--- The data ---

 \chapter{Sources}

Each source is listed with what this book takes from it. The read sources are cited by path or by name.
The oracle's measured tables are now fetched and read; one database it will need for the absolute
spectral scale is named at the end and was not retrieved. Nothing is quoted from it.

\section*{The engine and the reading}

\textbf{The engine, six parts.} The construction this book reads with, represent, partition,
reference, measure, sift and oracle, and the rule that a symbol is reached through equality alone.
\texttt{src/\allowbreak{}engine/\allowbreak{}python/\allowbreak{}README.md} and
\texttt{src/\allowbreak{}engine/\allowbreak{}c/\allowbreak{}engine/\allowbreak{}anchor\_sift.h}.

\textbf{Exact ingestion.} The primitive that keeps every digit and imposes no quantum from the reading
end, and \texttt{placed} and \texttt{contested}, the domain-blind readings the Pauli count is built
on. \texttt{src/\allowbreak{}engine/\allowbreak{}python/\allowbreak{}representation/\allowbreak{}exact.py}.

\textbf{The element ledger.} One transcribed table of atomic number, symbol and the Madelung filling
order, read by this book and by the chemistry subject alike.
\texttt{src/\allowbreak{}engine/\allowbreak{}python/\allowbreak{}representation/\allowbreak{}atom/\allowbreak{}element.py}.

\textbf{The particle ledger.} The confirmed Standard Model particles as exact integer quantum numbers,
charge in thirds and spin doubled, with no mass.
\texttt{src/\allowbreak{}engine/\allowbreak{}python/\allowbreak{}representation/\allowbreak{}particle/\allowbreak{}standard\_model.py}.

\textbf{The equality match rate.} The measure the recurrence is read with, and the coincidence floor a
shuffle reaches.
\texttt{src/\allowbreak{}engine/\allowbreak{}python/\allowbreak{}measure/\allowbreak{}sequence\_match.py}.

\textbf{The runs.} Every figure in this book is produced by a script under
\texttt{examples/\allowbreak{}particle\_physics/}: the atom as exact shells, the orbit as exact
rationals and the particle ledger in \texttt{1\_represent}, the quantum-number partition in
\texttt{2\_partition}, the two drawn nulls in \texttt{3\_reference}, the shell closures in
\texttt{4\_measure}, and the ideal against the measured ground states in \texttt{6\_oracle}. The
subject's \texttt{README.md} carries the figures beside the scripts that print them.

---

Your objective —
Given the data above, which lines hold the string "representation"? Return them.

Response to the exercise —
on. \texttt{src/\allowbreak{}engine/\allowbreak{}python/\allowbreak{}representation/\allowbreak{}exact.py}.
\texttt{src/\allowbreak{}engine/\allowbreak{}python/\allowbreak{}representation/\allowbreak{}atom/\allowbreak{}element.py}.
\texttt{src/\allowbreak{}engine/\allowbreak{}python/\allowbreak{}representation/\allowbreak{}particle/\allowbreak{}standard\_model.py}.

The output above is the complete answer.